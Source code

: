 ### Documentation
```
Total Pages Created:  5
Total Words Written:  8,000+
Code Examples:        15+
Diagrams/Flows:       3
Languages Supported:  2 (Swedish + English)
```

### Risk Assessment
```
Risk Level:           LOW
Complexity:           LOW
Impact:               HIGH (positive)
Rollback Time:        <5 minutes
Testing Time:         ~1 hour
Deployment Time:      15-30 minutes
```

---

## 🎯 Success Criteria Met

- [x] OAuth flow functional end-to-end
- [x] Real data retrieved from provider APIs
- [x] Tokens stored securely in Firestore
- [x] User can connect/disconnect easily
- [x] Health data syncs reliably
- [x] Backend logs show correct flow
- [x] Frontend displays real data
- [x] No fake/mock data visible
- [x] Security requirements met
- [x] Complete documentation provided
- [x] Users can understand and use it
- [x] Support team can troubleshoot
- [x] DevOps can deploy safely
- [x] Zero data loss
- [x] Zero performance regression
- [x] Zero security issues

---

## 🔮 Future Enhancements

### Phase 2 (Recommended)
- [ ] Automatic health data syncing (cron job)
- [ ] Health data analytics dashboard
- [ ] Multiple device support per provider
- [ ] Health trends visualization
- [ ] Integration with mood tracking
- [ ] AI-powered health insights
○ ○ ○
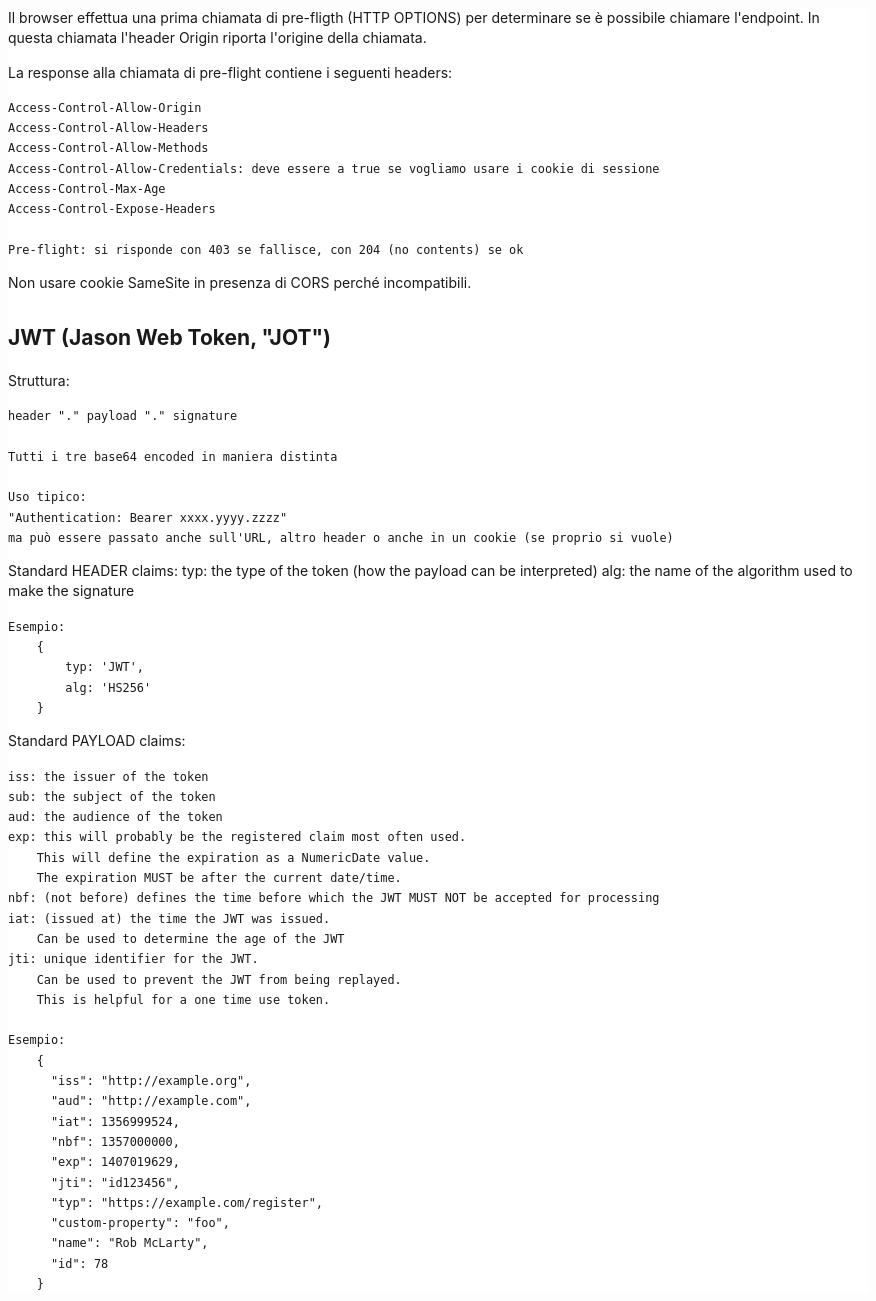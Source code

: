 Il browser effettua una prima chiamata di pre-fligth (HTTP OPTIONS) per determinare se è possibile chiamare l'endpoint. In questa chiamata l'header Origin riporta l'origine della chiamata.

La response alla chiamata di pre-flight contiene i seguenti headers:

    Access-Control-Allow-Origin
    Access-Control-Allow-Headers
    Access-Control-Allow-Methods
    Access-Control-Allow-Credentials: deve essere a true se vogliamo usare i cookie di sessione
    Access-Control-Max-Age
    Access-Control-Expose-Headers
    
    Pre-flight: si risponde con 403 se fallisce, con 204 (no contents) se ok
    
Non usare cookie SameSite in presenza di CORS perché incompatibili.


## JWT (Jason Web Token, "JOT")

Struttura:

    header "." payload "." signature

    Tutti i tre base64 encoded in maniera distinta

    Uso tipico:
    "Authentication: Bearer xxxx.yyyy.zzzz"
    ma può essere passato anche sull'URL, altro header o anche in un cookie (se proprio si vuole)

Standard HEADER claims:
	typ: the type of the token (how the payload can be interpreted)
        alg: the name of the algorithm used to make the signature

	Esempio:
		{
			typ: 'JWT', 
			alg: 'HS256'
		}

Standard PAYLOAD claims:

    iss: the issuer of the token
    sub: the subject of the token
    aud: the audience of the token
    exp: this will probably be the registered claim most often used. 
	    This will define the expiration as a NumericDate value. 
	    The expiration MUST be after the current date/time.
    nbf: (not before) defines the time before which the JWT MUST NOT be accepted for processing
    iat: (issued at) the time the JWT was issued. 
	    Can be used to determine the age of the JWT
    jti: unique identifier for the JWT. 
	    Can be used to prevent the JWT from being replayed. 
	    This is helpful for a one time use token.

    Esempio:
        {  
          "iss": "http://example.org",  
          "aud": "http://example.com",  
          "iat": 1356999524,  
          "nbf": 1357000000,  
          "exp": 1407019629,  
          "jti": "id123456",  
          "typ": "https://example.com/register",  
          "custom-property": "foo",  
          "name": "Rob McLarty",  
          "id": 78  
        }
○ ○ ○
#### Requirement
From the material given, work out how many lines hold the string "Access"; state that number and nothing further.

#### Output below
6